CRUISE SHIPS AND BLUE CANOES

-----There are other ways to cruise the Inside other than on a 22-foot boat. We were tied off at the Ketchikan Yacht Club docks when two ladies dressed in 'finery' strolled slowly by the dock. They were peering at and into boats, making nasal snuffs as though they were checking out panhandlers on a street corner. They spotted El in the cockpit reading. "Are you an Alaskan?" one asked, rather hoping to observe the rare species.

-----"No," El answered with a smile. "We're here cruising the Inside."

-----"Oh," came the disappointed response. "We were so hoping to meet a native. We're cruising the Inside, also." They turned and returned to their mob on the street above - all 2,000 of them, from their Princess Cruise.

-----There are two hazards we found from the cruise ships - first, their passengers overwhelm the small towns they visited. Ketchikan is a fair-sized town. However, when four cruise ships arrive, the town's population doubles. Wrangell, with 1,800 residents, chokes.

Ketchikan - Three Big Ones and Two More Anchored Outt

-----The second hazard is more serious. A cruise ship is a very large vessel and they move amazingly fast. In the narrow channels and foggy sounds they can be a real threat to a small boat - even a fast one like ours.

-----Chris was several hours ahead of us crossing Sumner Strait. It was a drizzly, foggy, gray morning. As we left Rocky Pass heading into Sumner, he radioed to us. "A little lumpy out here, but not bad. Good cover from Sumner and Strait Islands. But..." he added in afterthought, "…watch out for the cruise ship eastbound. It's white and hard to see in the fog."

-----We peered through the misty windscreen into the misty whiteness - nothing. The radar was set at a one mile range - nothing. We turned the setting to three miles, and there it was - reflecting with far greater brilliance than the islands. A quick calculation showed intersecting courses. We turned eastward to give her ample room to go by on our starboard. Finally, even knowing exactly where to look from our radar screen, we spotted her, closing fast, with silent menace.

See the Silent Menace?

-----We shortened the radar range back to a mile to keep a close eye on her movements, knowing that if we showed at all on their radar we were probably lost in the sea clutter of the swells. We have traveled in the pilot house of large ships and know that the wheelman often determines his course by the GPS and then puts the helm on autopilot while he and others drink coffee, chat, and once in a while, look out ahead or at the radar.

-----After she safely passed, and before turning our course back to the south'ard, we ranged out farther with the radar - just in case. Yes, you guessed it - another huge blip on the screen, exactly trailing the course of the first cruise ship but four miles behind. We turned into the wake of the first ship and scooted southerly, between the cruise ships, keeping a beady eye on the radar.

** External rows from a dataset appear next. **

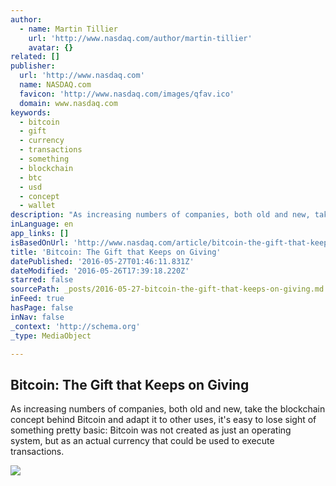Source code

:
 ```yaml
---
author:
  - name: Martin Tillier
    url: 'http://www.nasdaq.com/author/martin-tillier'
    avatar: {}
related: []
publisher:
  url: 'http://www.nasdaq.com'
  name: NASDAQ.com
  favicon: 'http://www.nasdaq.com/images/qfav.ico'
  domain: www.nasdaq.com
keywords:
  - bitcoin
  - gift
  - currency
  - transactions
  - something
  - blockchain
  - btc
  - usd
  - concept
  - wallet
description: "As increasing numbers of companies, both old and new, take the blockchain concept behind Bitcoin and adapt it to other uses, it's easy to lose sight of something pretty basic: Bitcoin was not created as just an operating system, but as an actual currency that could be used to execute transactions."
inLanguage: en
app_links: []
isBasedOnUrl: 'http://www.nasdaq.com/article/bitcoin-the-gift-that-keeps-on-giving-cm627099'
title: 'Bitcoin: The Gift that Keeps on Giving'
datePublished: '2016-05-27T01:46:11.831Z'
dateModified: '2016-05-26T17:39:18.220Z'
starred: false
sourcePath: _posts/2016-05-27-bitcoin-the-gift-that-keeps-on-giving.md
inFeed: true
hasPage: false
inNav: false
_context: 'http://schema.org'
_type: MediaObject

---
```

<article style=""><h1>Bitcoin: The Gift that Keeps on Giving</h1><p>As increasing numbers of companies, both old and new, take the blockchain concept behind Bitcoin and adapt it to other uses, it's easy to lose sight of something pretty basic: Bitcoin was not created as just an operating system, but as an actual currency that could be used to execute transactions.</p><img src="http://community.nasdaq.com/uploadedimages/author/bbrooks/0526bitcoin.jpg" /></article>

-----No roads connect Southeast towns to the outside, except Skagway and Haines in the north. None of the towns we visited had highway access. Even the state capital, Juneau, does not link by road to anything but its 'suburbs.' Consequently, Alaska has used highway road funds to 'build' a Marine Highway. A fleet of fine vessels, the Alaska ferries, bonds southeast communities with a fine marine highway.

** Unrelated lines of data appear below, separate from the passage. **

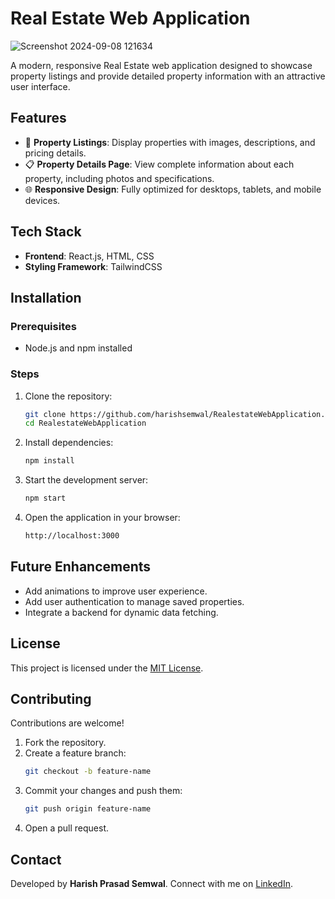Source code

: # Real Estate Web Application  
![Screenshot 2024-09-08 121634](https://github.com/user-attachments/assets/27cf2869-9223-45d0-a008-c0ed3867f6e1)

A modern, responsive Real Estate web application designed to showcase property listings and provide detailed property information with an attractive user interface.  

## Features  
- 🏡 **Property Listings**: Display properties with images, descriptions, and pricing details.  
- 📋 **Property Details Page**: View complete information about each property, including photos and specifications.  
- 🌐 **Responsive Design**: Fully optimized for desktops, tablets, and mobile devices.  

## Tech Stack  
- **Frontend**: React.js, HTML, CSS
- **Styling Framework**: TailwindCSS 

## Installation  

### Prerequisites  
- Node.js and npm installed  

### Steps  
1. Clone the repository:  
   ```bash  
   git clone https://github.com/harishsemwal/RealestateWebApplication.git  
   cd RealestateWebApplication  
   ```  

2. Install dependencies:  
   ```bash  
   npm install  
   ```  

3. Start the development server:  
   ```bash  
   npm start  
   ```  

4. Open the application in your browser:  
   ```bash  
   http://localhost:3000  
   ```  

## Future Enhancements  
- Add animations to improve user experience.  
- Add user authentication to manage saved properties.  
- Integrate a backend for dynamic data fetching.  

## License  
This project is licensed under the [MIT License](LICENSE).  

## Contributing  
Contributions are welcome!  
1. Fork the repository.  
2. Create a feature branch:  
   ```bash  
   git checkout -b feature-name  
   ```  
3. Commit your changes and push them:  
   ```bash  
   git push origin feature-name  
   ```  
4. Open a pull request.  

## Contact  
Developed by **Harish Prasad Semwal**. Connect with me on [LinkedIn](https://www.linkedin.com/in/harishprasadsemwal/).  

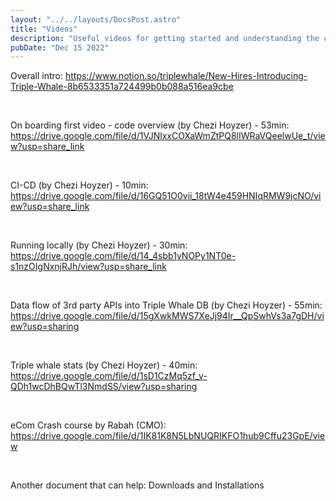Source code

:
 ```yaml
---
layout: "../../layouts/DocsPost.astro"
title: "Videos"
description: "Useful videos for getting started and understanding the codebase"
pubDate: "Dec 15 2022"
---
```


<style>
  time + hr { display: none !important }
</style>

Overall intro: https://www.notion.so/triplewhale/New-Hires-Introducing-Triple-Whale-8b6533351a724499b0b088a516ea9cbe
 
<br>

On boarding first video - code overview (by Chezi Hoyzer) - 53min: https://drive.google.com/file/d/1VJNlxxCOXaWmZtPQ8lIWRaVQeelwUe_t/view?usp=share_link 

<br>

CI-CD (by Chezi Hoyzer) - 10min: https://drive.google.com/file/d/16GQ51O0vii_18tW4e459HNIqRMW9jcNO/view?usp=share_link
 
<br>

Running locally (by Chezi Hoyzer) - 30min: https://drive.google.com/file/d/14_4sbb1yNOPy1NT0e-s1nzOIgNxnjRJh/view?usp=share_link
 
<br>

Data flow of 3rd party APIs into Triple Whale DB (by Chezi Hoyzer) - 55min: https://drive.google.com/file/d/15gXwkMWS7XeJj94Ir__QpSwhVs3a7gDH/view?usp=sharing
 
<br>

Triple whale stats (by Chezi Hoyzer) - 40min: https://drive.google.com/file/d/1sD1CzMq5zf_v-QDh1wcDhBQwTl3NmdSS/view?usp=sharing
 
<br>

eCom Crash course by Rabah (CMO): https://drive.google.com/file/d/1IK81K8N5LbNUQRIKFO1hub9Cffu23GpE/view
 
<br>

Another document that can help: Downloads and Installations
 
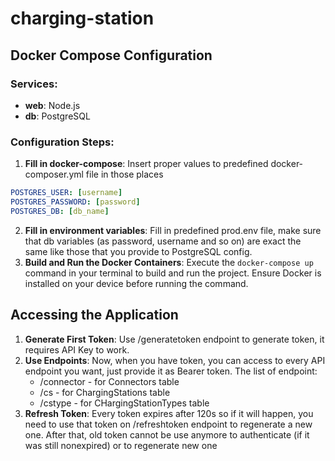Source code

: # charging-station

## Docker Compose Configuration

### Services:
- **web**: Node.js
- **db**: PostgreSQL

### Configuration Steps:
1. **Fill in docker-compose**: Insert proper values to predefined docker-composer.yml file in those places
```yaml
POSTGRES_USER: [username]
POSTGRES_PASSWORD: [password]
POSTGRES_DB: [db_name]
```
2. **Fill in environment variables**: Fill in predefined prod.env file, make sure that db variables (as password, username and so on) are exact the same like those that you provide to PostgreSQL config.
3. **Build and Run the Docker Containers**: Execute the `docker-compose up` command in your terminal to build and run the project. Ensure Docker is installed on your device before running the command.

## Accessing the Application
1. **Generate First Token**: Use /generatetoken endpoint to generate token, it requires API Key to work.
2. **Use Endpoints**: Now, when you have token, you can access to every API endpoint you want, just provide it as Bearer token. The list of endpoint: 
    - /connector - for Connectors table
    - /cs - for ChargingStations table
    - /cstype - for CHargingStationTypes table
3. **Refresh Token**: Every token expires after 120s so if it will happen, you need to use that token on /refreshtoken endpoint to regenerate a new one. After that, old token cannot be use anymore to authenticate (if it was still nonexpired) or to regenerate new one 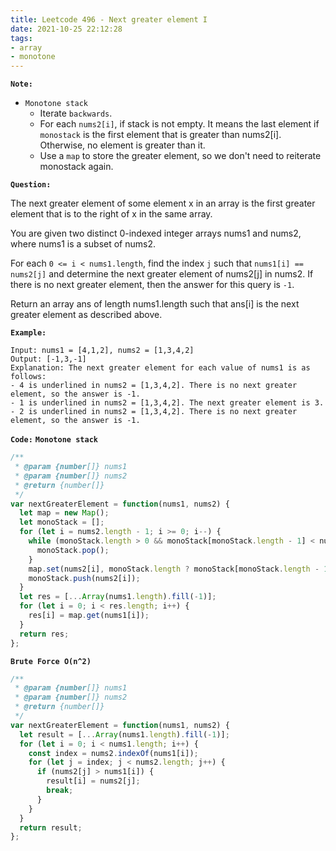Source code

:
 ```yaml
---
title: Leetcode 496 - Next greater element I
date: 2021-10-25 22:12:28
tags:
- array
- monotone
---
```

**`Note:`**
- `Monotone stack`
  - Iterate `backwards`.
  - For each `nums2[i]`, if stack is not empty. It means the last element if `monostack` is the first element that is greater than nums2[i]. Otherwise, no element is greater than it.
  - Use a `map` to store the greater element, so we don't need to reiterate monostack again.

**`Question:`**

The next greater element of some element x in an array is the first greater element that is to the right of x in the same array.

You are given two distinct 0-indexed integer arrays nums1 and nums2, where nums1 is a subset of nums2.

For each `0 <= i < nums1.length`, find the index `j` such that `nums1[i] == nums2[j]` and determine the next greater element of nums2[j] in nums2. If there is no next greater element, then the answer for this query is `-1`.

Return an array ans of length nums1.length such that ans[i] is the next greater element as described above.

**`Example:`**
```
Input: nums1 = [4,1,2], nums2 = [1,3,4,2]
Output: [-1,3,-1]
Explanation: The next greater element for each value of nums1 is as follows:
- 4 is underlined in nums2 = [1,3,4,2]. There is no next greater element, so the answer is -1.
- 1 is underlined in nums2 = [1,3,4,2]. The next greater element is 3.
- 2 is underlined in nums2 = [1,3,4,2]. There is no next greater element, so the answer is -1.
```

**`Code:`**
**`Monotone stack`**
```javascript
/**
 * @param {number[]} nums1
 * @param {number[]} nums2
 * @return {number[]}
 */
var nextGreaterElement = function(nums1, nums2) {
  let map = new Map();
  let monoStack = [];
  for (let i = nums2.length - 1; i >= 0; i--) {
    while (monoStack.length > 0 && monoStack[monoStack.length - 1] < nums2[i]) {
      monoStack.pop();
    }
    map.set(nums2[i], monoStack.length ? monoStack[monoStack.length - 1] : -1);
    monoStack.push(nums2[i]);
  }
  let res = [...Array(nums1.length).fill(-1)];
  for (let i = 0; i < res.length; i++) {
    res[i] = map.get(nums1[i]);
  }
  return res;
};
```


**`Brute Force O(n^2)`**
```javascript
/**
 * @param {number[]} nums1
 * @param {number[]} nums2
 * @return {number[]}
 */
var nextGreaterElement = function(nums1, nums2) {
  let result = [...Array(nums1.length).fill(-1)];
  for (let i = 0; i < nums1.length; i++) {
    const index = nums2.indexOf(nums1[i]);
    for (let j = index; j < nums2.length; j++) {
      if (nums2[j] > nums1[i]) {
        result[i] = nums2[j];
        break;
      }
    }
  }
  return result;
};
```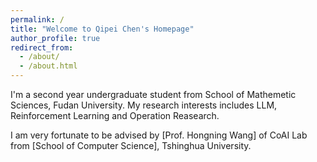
 ```yaml
---
permalink: /
title: "Welcome to Qipei Chen's Homepage"
author_profile: true
redirect_from: 
  - /about/
  - /about.html
---
```


I'm a second year undergraduate student from School of Mathemetic Sciences, Fudan University. My research interests includes LLM, Reinforcement Learning and Operation Reasearch.

I am very fortunate to be advised by [Prof. Hongning Wang] of CoAI Lab from [School of Computer Science], Tshinghua University.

Rana Verde Meets the Blue Canoe bound for Sitka. "Ahh, one whistle pass? ... Sir?"

-----We met the "Blue Canoe," as Alaskans affectionately call their ferries, in the Wrangell Narrows - not the best place to meet an Old Town Canoe, let alone a large high-speed ship. They have a schedule to keep and they're on their highway. Fortunately, we were at a wide spot in the road and could slip into the channel behind Battery Islets to let the Kennicott have her way.

The "Blue Canoe" Kennicott in Wrangell Narrows

TOWS

-----The eighteen-wheelers of the waterways are the tows. We have had plenty of experience with them cruising the coasts and rivers of America and have developed respect - for their skippers and their skill - and for the potential menace to small boats. In Southeast, the tows pull barges with a ve----------ry long cable. At night or in a fog, out in the Sounds, they look like two boats and show as such on the radar. We follow a never-to-be-broken rule: don't pass anywhere near the stern of a towboat. We have heard horror stories from captains about boats cutting between the tow and their pulled barge, unaware of the long steel cable linking them. They are too grim to repeat here, but suffice it to say, they underline our rule.

FISH NETS

-----Whenever you spot a fishing boat that is under full way, start looking for either the orange balls or a string of white floats. We have the same rule with fishing boats as we do for tows: Never pass astern. We have added the corollary for fishing boats: If they are not full underway, we immediately slow down, scan the water for anything floating anywhere near the vessel, and chug along very slowly, always watching for buoys or floats.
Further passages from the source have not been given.